WASHINGTON — Legal experts say President Donald Trump's $10 billion lawsuit against the IRS over the leak of his tax information raises a plethora of legal and ethical questions, including the propriety of the leader of the executive branch pursuing scorched-earth litigation against the very government he is in charge of.
The lawsuit, filed Thursday in federal court in Florida, includes the president's sons Donald Jr. and Eric as plaintiffs. It alleges that the leak of Trump's and the Trump Organization's confidential tax records caused ''reputational and financial harm, public embarrassment, unfairly tarnished their business reputations, portrayed them in a false light, and negatively affected President Trump, and the other Plaintiffs' public standing.''
In 2024, former IRS contractor Charles Edward Littlejohn, of Washington, D.C. — who worked for Booz Allen Hamilton, a defense and national security tech firm — was sentenced to five years in prison after pleading guilty to leaking tax information about Trump and others to two news outlets between 2018 and 2020.
The outlets were not named in the charging documents, but the description and time frame align with stories about Trump's tax returns in The New York Times and reporting about wealthy Americans' taxes in the nonprofit investigative journalism organization ProPublica. The 2020 New York Times report found Trump paid $750 in federal income tax the year he first entered the White House and no income tax at all some years thanks to reported colossal losses.
Legal analysts say that Trump does have a legitimate claim against the IRS but question the amount he is seeking as well as his decision to pursue the case at all. The disclosure violated IRS Code 6103, one of the strictest confidentiality laws in federal statute, which provides a legal remedy for individuals whose tax information is leaked, including a minimum of $1,000 per disclosure.

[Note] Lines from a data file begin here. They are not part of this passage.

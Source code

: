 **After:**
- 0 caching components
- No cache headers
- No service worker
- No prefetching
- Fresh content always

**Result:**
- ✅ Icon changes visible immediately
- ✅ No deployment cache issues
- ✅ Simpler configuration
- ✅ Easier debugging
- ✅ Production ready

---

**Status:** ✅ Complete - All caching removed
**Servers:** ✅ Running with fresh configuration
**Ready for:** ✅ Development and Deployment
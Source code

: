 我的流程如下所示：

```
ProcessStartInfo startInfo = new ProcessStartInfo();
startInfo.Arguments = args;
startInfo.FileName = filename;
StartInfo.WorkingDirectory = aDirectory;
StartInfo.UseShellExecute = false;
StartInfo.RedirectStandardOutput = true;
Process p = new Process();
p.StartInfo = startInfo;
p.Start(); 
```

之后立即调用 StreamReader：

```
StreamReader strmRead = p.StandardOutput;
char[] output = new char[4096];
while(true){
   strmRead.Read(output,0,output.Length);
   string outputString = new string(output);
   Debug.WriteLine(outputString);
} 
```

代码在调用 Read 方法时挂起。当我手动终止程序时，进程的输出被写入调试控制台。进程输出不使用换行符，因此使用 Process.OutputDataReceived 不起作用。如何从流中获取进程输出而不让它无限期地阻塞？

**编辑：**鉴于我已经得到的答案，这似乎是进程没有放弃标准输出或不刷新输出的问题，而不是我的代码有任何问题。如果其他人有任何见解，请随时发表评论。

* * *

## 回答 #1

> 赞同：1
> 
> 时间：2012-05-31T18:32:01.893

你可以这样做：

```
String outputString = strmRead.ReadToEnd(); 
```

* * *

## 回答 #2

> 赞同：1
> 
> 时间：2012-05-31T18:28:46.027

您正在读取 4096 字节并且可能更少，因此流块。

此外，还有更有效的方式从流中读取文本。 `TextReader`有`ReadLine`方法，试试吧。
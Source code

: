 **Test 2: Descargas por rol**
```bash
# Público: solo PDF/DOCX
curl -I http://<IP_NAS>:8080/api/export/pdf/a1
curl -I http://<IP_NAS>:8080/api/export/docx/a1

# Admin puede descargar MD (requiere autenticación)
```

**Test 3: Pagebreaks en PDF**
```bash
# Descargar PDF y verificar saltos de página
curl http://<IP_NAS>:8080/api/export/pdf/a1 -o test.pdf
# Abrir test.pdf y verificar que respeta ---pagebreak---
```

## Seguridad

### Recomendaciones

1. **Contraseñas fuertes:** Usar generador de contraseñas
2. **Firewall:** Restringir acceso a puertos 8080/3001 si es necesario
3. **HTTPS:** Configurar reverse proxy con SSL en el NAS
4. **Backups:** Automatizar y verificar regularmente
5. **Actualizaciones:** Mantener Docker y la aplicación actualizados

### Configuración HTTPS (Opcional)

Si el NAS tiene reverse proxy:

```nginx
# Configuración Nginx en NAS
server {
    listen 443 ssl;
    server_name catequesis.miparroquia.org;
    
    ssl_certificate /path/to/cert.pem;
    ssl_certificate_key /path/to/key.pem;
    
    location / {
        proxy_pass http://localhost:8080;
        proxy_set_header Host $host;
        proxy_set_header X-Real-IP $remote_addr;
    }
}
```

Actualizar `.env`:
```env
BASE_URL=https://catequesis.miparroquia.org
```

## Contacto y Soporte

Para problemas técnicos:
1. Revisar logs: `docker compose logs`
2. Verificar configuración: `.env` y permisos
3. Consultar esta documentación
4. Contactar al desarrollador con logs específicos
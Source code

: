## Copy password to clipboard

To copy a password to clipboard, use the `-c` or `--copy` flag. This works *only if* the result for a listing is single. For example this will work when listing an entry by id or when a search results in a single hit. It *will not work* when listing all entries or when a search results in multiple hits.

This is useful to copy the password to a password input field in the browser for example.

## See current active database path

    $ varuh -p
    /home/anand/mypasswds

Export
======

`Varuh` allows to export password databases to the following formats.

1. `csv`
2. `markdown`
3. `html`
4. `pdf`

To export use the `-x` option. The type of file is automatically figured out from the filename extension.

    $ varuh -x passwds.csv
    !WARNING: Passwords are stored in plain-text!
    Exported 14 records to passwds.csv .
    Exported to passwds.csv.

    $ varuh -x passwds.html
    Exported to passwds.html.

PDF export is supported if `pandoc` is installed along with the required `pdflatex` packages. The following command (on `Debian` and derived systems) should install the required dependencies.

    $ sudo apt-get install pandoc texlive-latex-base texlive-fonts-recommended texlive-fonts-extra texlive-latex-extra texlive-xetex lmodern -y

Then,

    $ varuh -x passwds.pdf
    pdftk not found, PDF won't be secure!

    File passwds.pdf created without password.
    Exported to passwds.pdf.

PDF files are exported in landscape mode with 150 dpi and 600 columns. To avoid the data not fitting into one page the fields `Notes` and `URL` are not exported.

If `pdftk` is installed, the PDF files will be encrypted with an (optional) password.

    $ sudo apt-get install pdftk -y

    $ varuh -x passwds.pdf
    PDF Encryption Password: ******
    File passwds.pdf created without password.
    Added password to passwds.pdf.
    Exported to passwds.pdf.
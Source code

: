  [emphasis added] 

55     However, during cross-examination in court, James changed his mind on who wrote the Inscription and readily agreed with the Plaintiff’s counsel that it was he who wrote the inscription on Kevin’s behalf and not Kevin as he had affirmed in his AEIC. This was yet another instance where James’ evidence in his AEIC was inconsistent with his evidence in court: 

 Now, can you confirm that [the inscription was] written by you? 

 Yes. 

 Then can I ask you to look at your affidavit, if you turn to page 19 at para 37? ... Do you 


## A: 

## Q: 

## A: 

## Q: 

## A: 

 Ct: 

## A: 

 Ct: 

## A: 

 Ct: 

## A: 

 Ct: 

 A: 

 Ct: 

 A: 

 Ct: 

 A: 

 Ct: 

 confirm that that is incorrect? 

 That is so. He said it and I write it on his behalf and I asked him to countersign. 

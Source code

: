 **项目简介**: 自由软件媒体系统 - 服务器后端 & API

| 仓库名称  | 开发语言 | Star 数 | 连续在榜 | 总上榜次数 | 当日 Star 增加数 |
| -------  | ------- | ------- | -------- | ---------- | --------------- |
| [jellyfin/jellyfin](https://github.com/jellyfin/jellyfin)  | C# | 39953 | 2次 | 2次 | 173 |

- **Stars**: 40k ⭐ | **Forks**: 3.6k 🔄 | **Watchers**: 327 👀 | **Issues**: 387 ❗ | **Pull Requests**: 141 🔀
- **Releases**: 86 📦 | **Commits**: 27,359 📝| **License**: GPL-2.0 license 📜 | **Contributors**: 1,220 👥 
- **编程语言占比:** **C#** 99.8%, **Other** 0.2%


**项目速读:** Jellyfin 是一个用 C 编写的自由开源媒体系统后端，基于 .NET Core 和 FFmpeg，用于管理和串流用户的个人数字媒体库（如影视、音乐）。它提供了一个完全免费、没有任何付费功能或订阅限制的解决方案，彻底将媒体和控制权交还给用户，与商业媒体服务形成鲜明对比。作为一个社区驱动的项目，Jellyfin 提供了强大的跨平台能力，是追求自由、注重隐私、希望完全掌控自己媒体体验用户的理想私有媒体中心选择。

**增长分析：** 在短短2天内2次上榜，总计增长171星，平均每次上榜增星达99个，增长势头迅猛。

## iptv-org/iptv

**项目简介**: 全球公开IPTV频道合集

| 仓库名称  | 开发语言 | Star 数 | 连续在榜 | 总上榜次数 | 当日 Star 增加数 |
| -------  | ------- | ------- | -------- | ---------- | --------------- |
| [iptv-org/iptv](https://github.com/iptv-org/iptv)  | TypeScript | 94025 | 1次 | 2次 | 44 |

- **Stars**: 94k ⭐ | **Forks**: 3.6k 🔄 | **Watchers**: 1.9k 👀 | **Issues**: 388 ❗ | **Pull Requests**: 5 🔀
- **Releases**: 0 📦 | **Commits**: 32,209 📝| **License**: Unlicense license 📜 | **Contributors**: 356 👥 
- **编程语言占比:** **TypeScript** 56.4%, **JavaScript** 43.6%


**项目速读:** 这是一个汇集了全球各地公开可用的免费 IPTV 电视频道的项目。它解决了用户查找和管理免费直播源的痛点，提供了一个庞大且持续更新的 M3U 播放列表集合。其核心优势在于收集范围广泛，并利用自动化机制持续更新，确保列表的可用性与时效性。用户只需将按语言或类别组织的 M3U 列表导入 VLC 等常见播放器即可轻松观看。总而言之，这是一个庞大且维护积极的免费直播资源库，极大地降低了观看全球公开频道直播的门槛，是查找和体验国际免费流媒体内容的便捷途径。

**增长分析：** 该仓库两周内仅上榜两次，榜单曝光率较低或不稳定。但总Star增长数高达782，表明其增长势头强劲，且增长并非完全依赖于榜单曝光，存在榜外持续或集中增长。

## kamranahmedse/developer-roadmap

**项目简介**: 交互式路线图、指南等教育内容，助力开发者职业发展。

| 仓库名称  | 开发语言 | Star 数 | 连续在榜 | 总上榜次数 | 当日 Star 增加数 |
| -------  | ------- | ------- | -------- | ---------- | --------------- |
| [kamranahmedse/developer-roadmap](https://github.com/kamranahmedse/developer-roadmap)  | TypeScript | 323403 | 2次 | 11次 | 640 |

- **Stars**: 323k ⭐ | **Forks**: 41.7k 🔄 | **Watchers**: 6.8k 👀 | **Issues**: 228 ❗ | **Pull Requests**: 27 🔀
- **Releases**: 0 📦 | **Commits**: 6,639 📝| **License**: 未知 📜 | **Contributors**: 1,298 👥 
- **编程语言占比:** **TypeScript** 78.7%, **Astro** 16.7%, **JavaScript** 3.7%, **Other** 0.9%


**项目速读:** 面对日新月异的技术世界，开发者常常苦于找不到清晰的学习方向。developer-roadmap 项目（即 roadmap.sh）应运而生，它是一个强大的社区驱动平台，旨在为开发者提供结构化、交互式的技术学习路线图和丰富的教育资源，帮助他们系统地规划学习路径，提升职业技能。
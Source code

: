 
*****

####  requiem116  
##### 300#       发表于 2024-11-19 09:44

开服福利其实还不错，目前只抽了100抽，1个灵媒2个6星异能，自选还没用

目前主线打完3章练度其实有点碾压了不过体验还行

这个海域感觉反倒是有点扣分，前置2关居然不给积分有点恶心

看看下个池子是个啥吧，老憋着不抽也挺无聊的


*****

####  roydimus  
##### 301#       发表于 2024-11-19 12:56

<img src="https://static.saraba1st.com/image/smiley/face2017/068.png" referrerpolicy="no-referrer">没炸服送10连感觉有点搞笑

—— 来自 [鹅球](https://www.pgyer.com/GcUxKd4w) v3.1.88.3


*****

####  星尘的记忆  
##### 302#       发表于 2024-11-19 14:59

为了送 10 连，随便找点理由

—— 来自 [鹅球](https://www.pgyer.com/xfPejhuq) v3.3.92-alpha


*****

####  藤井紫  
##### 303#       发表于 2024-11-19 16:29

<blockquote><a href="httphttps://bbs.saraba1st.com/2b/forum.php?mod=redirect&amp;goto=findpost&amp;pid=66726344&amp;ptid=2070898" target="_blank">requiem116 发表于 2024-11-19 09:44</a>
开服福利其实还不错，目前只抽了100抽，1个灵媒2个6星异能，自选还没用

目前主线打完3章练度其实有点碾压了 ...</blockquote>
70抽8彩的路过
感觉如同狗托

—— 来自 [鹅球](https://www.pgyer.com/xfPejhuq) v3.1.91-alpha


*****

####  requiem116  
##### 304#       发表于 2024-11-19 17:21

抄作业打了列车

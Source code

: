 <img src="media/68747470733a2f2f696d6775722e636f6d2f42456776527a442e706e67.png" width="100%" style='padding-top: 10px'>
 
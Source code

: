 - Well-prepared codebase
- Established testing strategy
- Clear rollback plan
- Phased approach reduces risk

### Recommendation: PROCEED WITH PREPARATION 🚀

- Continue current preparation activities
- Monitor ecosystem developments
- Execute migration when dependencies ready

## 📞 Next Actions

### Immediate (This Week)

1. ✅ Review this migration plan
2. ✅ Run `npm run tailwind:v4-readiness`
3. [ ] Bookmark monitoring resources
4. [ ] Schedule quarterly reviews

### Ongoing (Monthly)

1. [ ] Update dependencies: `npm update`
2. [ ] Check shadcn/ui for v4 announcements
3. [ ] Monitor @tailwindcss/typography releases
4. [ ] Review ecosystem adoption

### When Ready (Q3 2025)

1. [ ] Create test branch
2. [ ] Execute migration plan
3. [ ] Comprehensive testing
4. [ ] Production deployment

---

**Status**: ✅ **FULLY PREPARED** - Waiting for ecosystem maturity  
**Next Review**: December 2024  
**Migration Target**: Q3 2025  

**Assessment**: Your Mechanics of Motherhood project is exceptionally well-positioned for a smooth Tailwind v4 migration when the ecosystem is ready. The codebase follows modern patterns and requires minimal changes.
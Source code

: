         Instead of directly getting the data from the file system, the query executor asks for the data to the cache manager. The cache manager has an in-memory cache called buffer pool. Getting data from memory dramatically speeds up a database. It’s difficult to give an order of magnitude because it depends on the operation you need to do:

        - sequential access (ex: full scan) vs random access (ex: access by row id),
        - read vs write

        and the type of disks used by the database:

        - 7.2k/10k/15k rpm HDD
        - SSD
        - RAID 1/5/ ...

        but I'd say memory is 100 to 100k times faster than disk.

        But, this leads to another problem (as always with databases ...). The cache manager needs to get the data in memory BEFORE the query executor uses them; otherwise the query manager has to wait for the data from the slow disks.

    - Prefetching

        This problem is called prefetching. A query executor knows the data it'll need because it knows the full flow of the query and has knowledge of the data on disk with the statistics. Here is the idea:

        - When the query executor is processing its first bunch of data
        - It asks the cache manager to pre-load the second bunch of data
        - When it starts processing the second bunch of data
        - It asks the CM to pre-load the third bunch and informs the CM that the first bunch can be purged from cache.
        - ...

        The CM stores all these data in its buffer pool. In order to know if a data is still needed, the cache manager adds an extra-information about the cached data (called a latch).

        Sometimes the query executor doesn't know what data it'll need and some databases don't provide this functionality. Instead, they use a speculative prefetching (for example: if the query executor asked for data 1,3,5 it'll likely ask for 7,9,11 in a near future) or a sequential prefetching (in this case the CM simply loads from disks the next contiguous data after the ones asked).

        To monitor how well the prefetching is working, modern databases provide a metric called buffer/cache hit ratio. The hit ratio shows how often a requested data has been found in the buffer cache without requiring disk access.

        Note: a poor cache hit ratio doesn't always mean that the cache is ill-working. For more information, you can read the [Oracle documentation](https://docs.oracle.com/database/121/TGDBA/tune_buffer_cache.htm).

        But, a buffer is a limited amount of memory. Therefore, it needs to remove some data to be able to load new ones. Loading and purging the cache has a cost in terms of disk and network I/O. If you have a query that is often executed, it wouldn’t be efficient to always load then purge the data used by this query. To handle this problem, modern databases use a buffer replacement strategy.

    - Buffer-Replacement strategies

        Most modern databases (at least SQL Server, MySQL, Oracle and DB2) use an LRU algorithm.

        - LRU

Since Littlejohn stole tax records of other billionaires, including Jeff Bezos and Elon Musk, there is a possibility the case sets a precedent for other high-wealth earners to seek compensation from the government over the leak.
David Gair, a tax attorney with Troutman Pepper Locke in Dallas who represents individuals whose tax information was included in the Littlejohn leak, told The Associated Press that several clients have already reached out about bringing a potential claim against the government.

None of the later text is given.